Dante muore in esilio, a Ravenna, nel settembre 1321. Davanti alla grandezza del Poema sacro, alcuni anni dopo, i cittadini di Firenze richiesero ai Priori delle Arti una sua lettura pubblica per consentire a tutti di apprenderne gli insegnamenti, “tam in fuga vitiorum, quam in acquisitione virtutum”. Nella petizione si precisava che per questa lettura occorreva “unum valentem et sapientem virum, in huiusmodi poesiae scentia bene doctum”.

Così Firenze, cinquant’anni dopo la morte di Dante, nell’agosto del 1373, decise questa “riparazione” verso il grande poeta che aveva esiliato. Fu incaricato Giovanni Boccaccio che ben conosceva la Commedia e aveva già scritto il “Trattatello in laude di Dante”.

Nell’ottobre 1373 iniziò il suo ciclo di letture pubbliche nella chiesa di Santo Stefano, alla Badia fiorentina, che proseguì fino al XVII canto dell’Inferno, quando fu interrotto (pare) per motivi di salute (di lì a poco morì).

Il legame di Boccaccio con Dante era forte. Come quello fra il Decameron e la Commedia. Eppure i due capolavori vengono solitamente contrapposti.

Il più autorevole critico del Decameron, Vittore Branca, nel saggio introduttivo all’opera del Boccaccio dei Meridiani Mondadori, ha spiegato che “la tradizione critica ha voluto vedere quasi costantemente nel Decameron il manifesto ideale di una nuova epoca, anzi la negazione e la beffa dell’età di mezzo” perché “è stata deviata soprattutto da due pregiudizi: dai motivi polemici anticlericali e antiromani di origine luterana… e dalla concezione illuministica e ottocentesca, neppure oggi spenta, che opponeva a un Medioevo tutto tenebre e superstizione la grande luce dell’Umanesimo”.

Infatti per i critici dell’Ottocento, come Carducci e De Sanctis, il Medioevo “era la negazione dell’uomo e il trionfo della trascendenza: l’Umanesimo capovolgeva i termini e, accantonando la trascendenza, metteva sull’altare l’uomo. Dante era, per questa critica, il poeta di quell’umanità tutta assorta nelle realtà trascendenti: il Boccaccio gli si opporrebbe come il cantore di quella gioia e di quell’esaltazione della vita terrena che caratterizzerebbe la nuova civiltà”.
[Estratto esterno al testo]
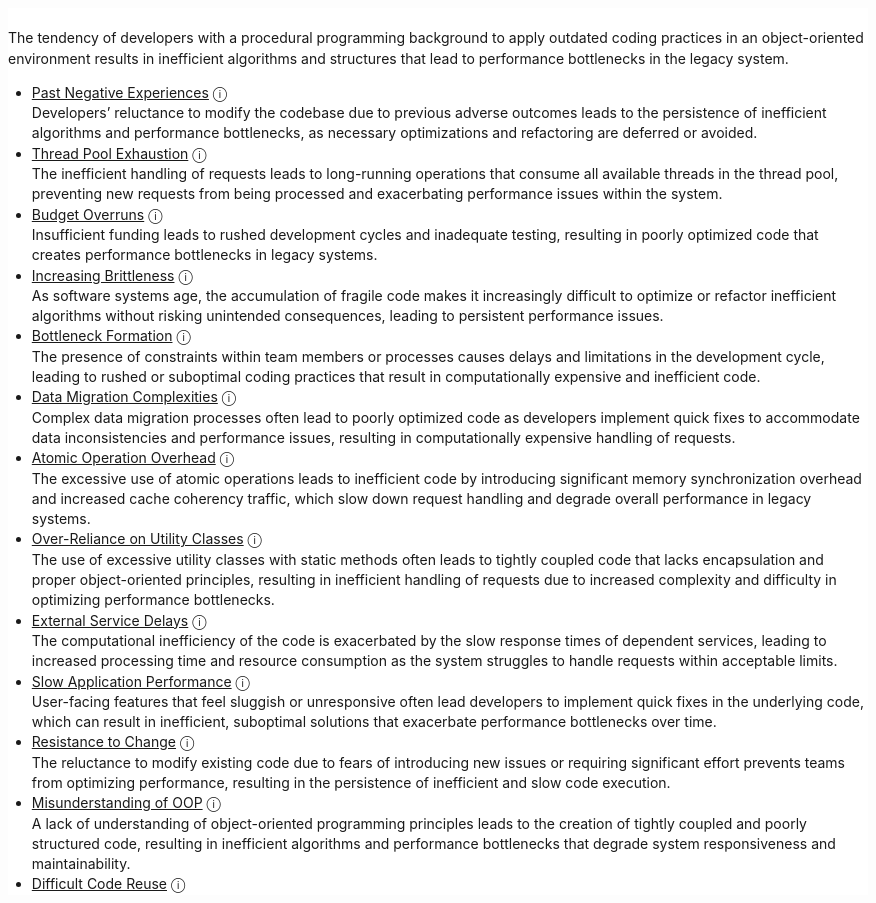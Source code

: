 <br/>  The tendency of developers with a procedural programming background to apply outdated coding practices in an object-oriented environment results in inefficient algorithms and structures that lead to performance bottlenecks in the legacy system.
- [Past Negative Experiences](past-negative-experiences.md) <span class="info-tooltip" title="Confidence: 0.409, Strength: 0.882">ⓘ</span>
<br/>  Developers’ reluctance to modify the codebase due to previous adverse outcomes leads to the persistence of inefficient algorithms and performance bottlenecks, as necessary optimizations and refactoring are deferred or avoided.
- [Thread Pool Exhaustion](thread-pool-exhaustion.md) <span class="info-tooltip" title="Confidence: 0.408, Strength: 0.859">ⓘ</span>
<br/>  The inefficient handling of requests leads to long-running operations that consume all available threads in the thread pool, preventing new requests from being processed and exacerbating performance issues within the system.
- [Budget Overruns](budget-overruns.md) <span class="info-tooltip" title="Confidence: 0.400, Strength: 0.921">ⓘ</span>
<br/>  Insufficient funding leads to rushed development cycles and inadequate testing, resulting in poorly optimized code that creates performance bottlenecks in legacy systems.
- [Increasing Brittleness](increasing-brittleness.md) <span class="info-tooltip" title="Confidence: 0.399, Strength: 0.861">ⓘ</span>
<br/>  As software systems age, the accumulation of fragile code makes it increasingly difficult to optimize or refactor inefficient algorithms without risking unintended consequences, leading to persistent performance issues.
- [Bottleneck Formation](bottleneck-formation.md) <span class="info-tooltip" title="Confidence: 0.397, Strength: 0.932">ⓘ</span>
<br/>  The presence of constraints within team members or processes causes delays and limitations in the development cycle, leading to rushed or suboptimal coding practices that result in computationally expensive and inefficient code.
- [Data Migration Complexities](data-migration-complexities.md) <span class="info-tooltip" title="Confidence: 0.394, Strength: 0.896">ⓘ</span>
<br/>  Complex data migration processes often lead to poorly optimized code as developers implement quick fixes to accommodate data inconsistencies and performance issues, resulting in computationally expensive handling of requests.
- [Atomic Operation Overhead](atomic-operation-overhead.md) <span class="info-tooltip" title="Confidence: 0.393, Strength: 0.898">ⓘ</span>
<br/>  The excessive use of atomic operations leads to inefficient code by introducing significant memory synchronization overhead and increased cache coherency traffic, which slow down request handling and degrade overall performance in legacy systems.
- [Over-Reliance on Utility Classes](over-reliance-on-utility-classes.md) <span class="info-tooltip" title="Confidence: 0.392, Strength: 0.872">ⓘ</span>
<br/>  The use of excessive utility classes with static methods often leads to tightly coupled code that lacks encapsulation and proper object-oriented principles, resulting in inefficient handling of requests due to increased complexity and difficulty in optimizing performance bottlenecks.
- [External Service Delays](external-service-delays.md) <span class="info-tooltip" title="Confidence: 0.390, Strength: 0.923">ⓘ</span>
<br/>  The computational inefficiency of the code is exacerbated by the slow response times of dependent services, leading to increased processing time and resource consumption as the system struggles to handle requests within acceptable limits.
- [Slow Application Performance](slow-application-performance.md) <span class="info-tooltip" title="Confidence: 0.388, Strength: 0.802">ⓘ</span>
<br/>  User-facing features that feel sluggish or unresponsive often lead developers to implement quick fixes in the underlying code, which can result in inefficient, suboptimal solutions that exacerbate performance bottlenecks over time.
- [Resistance to Change](resistance-to-change.md) <span class="info-tooltip" title="Confidence: 0.386, Strength: 0.824">ⓘ</span>
<br/>  The reluctance to modify existing code due to fears of introducing new issues or requiring significant effort prevents teams from optimizing performance, resulting in the persistence of inefficient and slow code execution.
- [Misunderstanding of OOP](misunderstanding-of-oop.md) <span class="info-tooltip" title="Confidence: 0.384, Strength: 0.876">ⓘ</span>
<br/>  A lack of understanding of object-oriented programming principles leads to the creation of tightly coupled and poorly structured code, resulting in inefficient algorithms and performance bottlenecks that degrade system responsiveness and maintainability.
- [Difficult Code Reuse](difficult-code-reuse.md) <span class="info-tooltip" title="Confidence: 0.383, Strength: 0.842">ⓘ</span>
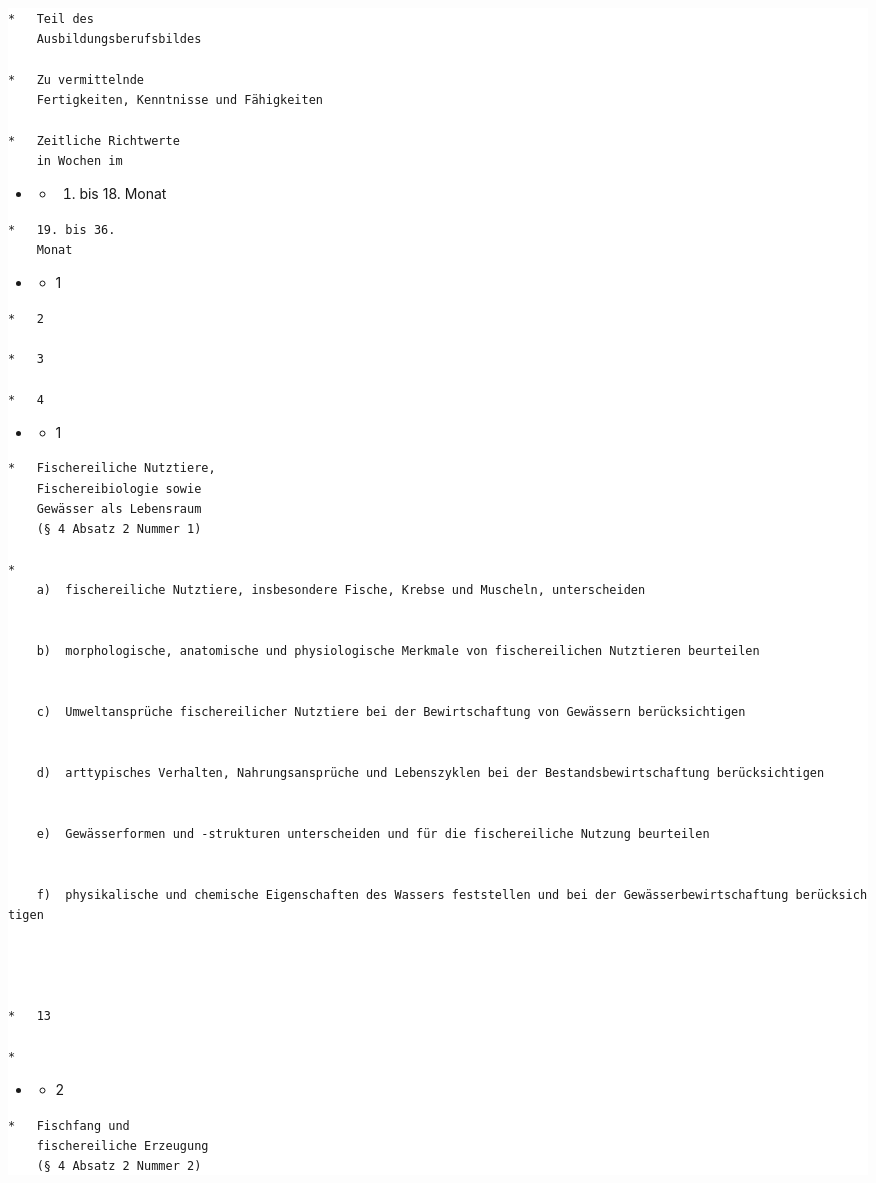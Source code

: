     *   Teil des
        Ausbildungsberufsbildes

    *   Zu vermittelnde
        Fertigkeiten, Kenntnisse und Fähigkeiten

    *   Zeitliche Richtwerte
        in Wochen im


*    *   1. bis 18.
        Monat

    *   19. bis 36.
        Monat


*    *   1

    *   2

    *   3

    *   4


*    *   1

    *   Fischereiliche Nutztiere,
        Fischereibiologie sowie
        Gewässer als Lebensraum
        (§ 4 Absatz 2 Nummer 1)

    *
        a)  fischereiliche Nutztiere, insbesondere Fische, Krebse und Muscheln, unterscheiden


        b)  morphologische, anatomische und physiologische Merkmale von fischereilichen Nutztieren beurteilen


        c)  Umweltansprüche fischereilicher Nutztiere bei der Bewirtschaftung von Gewässern berücksichtigen


        d)  arttypisches Verhalten, Nahrungsansprüche und Lebenszyklen bei der Bestandsbewirtschaftung berücksichtigen


        e)  Gewässerformen und -strukturen unterscheiden und für die fischereiliche Nutzung beurteilen


        f)  physikalische und chemische Eigenschaften des Wassers feststellen und bei der Gewässerbewirtschaftung berücksichtigen




    *   13

    *

*    *   2

    *   Fischfang und
        fischereiliche Erzeugung
        (§ 4 Absatz 2 Nummer 2)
Così alla Commedia dantesca, “succederebbe la commedia del senso e della carne”.

Una lettura fondata? Branca spiega: “sotto il peso di queste concezioni manichee tutto il grandioso disegno del Decameron svaniva”. È stato proprio Branca a riscoprire la struttura e il significato dell’opera del Boccaccio, fino a descriverla come “una grandiosa architettura gotica”.

Per Branca “il capolavoro del Boccaccio, proprio perché appare nei suoi aspetti più costituzionali da una parte come la tipica ‘commedia dell’uomo’ rappresentata attraverso i paradigmi più canonici alla visione cristiana e scolastica della vita, e dall’altra come una vasta e multiforme epopea della società medievale italiana, colta e ritratta nel suo autunno splendido e lussureggiante, non si oppone alla Divina Commedia, ma in qualche modo le si affianca e quasi la completa”.

Non a caso Armando Torno, nella premessa a “Tutte le opere” di Giovanni Boccaccio (Scholé), riferisce che nel 1969 Paolo VI era così interessato agli studi del Branca da telefonare personalmente alla casa editrice La Scuola per caldeggiare la loro pubblicazione.

Del resto i due eredi di Dante, cioè Boccaccio e Petrarca, i modelli della prosa e della poesia italiana, nonché fondatori dell’Umanesimo, furono entrambi chierici e Boccaccio fu addirittura ordinato sacerdote.